Here are some reflection questions to help you build the skill of engaging help from others

  • Who in my life can I turn to when I need help?
  • What stops me from asking for help when I need it?
  • How can I intentionally reach out to people around me when I need them?
  • How can I use the people around me to gain clarity and perspective?

Asking these questions can help you build a plan for engaging your relationships to mitigate stress–and ultimately, prevent burnout. 

Healthy Stress Can Propel Us to Action

Stress can propel us to action.

It’s important to discuss the importance of normal, healthy stress. 

We should feel a certain amount of stress before an interview or important project at work, or as the to-do lists of our lives begin to pile up. A little bit of stress can propel us to take action and builds grit. 

Sometimes, we may feel tempted to avoid any stressor, like new opportunities or new situations, even though those things may be good for us in the long term. In the same way that we build strength at the gym by stressing our muscles, we need to build strength by stressing other aspects of life.

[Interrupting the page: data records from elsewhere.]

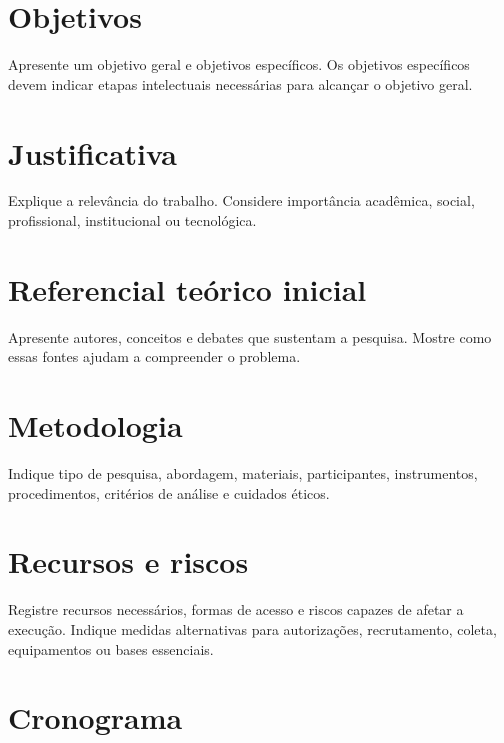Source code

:\section{Objetivos}

Apresente um objetivo geral e objetivos específicos. Os objetivos específicos devem indicar etapas intelectuais necessárias para alcançar o objetivo geral.

\section{Justificativa}

Explique a relevância do trabalho. Considere importância acadêmica, social, profissional, institucional ou tecnológica.

\section{Referencial teórico inicial}

Apresente autores, conceitos e debates que sustentam a pesquisa. Mostre como essas fontes ajudam a compreender o problema.

\section{Metodologia}

Indique tipo de pesquisa, abordagem, materiais, participantes, instrumentos, procedimentos, critérios de análise e cuidados éticos.

\section{Recursos e riscos}

Registre recursos necessários, formas de acesso e riscos capazes de afetar a execução. Indique medidas alternativas para autorizações, recrutamento, coleta, equipamentos ou bases essenciais.

\section{Cronograma}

Professional athletes have coaches who guide workouts to prevent overstress and injury. Similarly, we need professional help to know and understand our boundaries when allowing stress into our lives.

Learning to handle our stress and work within our limitations makes us stronger and more capable as people. Healthy stress builds grit.

Grit is Perseverance and Hope

Grit is the ability to push through when situations become difficult and to keep fighting towards goals, especially those long term goals. It’s perseverance and hope in the face of distraction and disappointment. 

Educator and psychologist, Angela Lee Duckworth, says that even more than skills, IQ or education, “grit” is the predictor of success in a person. What is interesting is that it’s not clear, even to psychologists, how to build grit besides pushing through difficulties and handling stress appropriately. 

Not all stress is bad stress. Use your stress to grow. Push while understanding your limitations. Exercise your grit!

Here are some questions to help you reflect on how you’re managing healthy stress to develop grit. 

  • Do I let my stress and anxiety limit my daily life or long-term goals?
  • In what areas of my life can I safely push myself?
  • Where have I shown “grit” in my past? How can I practise it now?
  • Who can help me handle stress?
  • Who can help me build grit?

These questions can help you to develop a plan for leaning into healthy stress and growing the essential quality of grit. 

Gauge Your Stress as a Pastor and Respond

Aside from asking the reflection questions above, you can also use this assessment to get a better grasp of your stress levels

Next, don’t overlook the power of technology to help lighten your load as a pastor. Tithe.ly exists to help you thrive in ministry, run a more efficient church, and grow your financial partnerships. 

Finally, don’t forget to celebrate the small wins as a pastor. It’s important to acknowledge your own personal victories, stay encouraged, and lean into Jesus.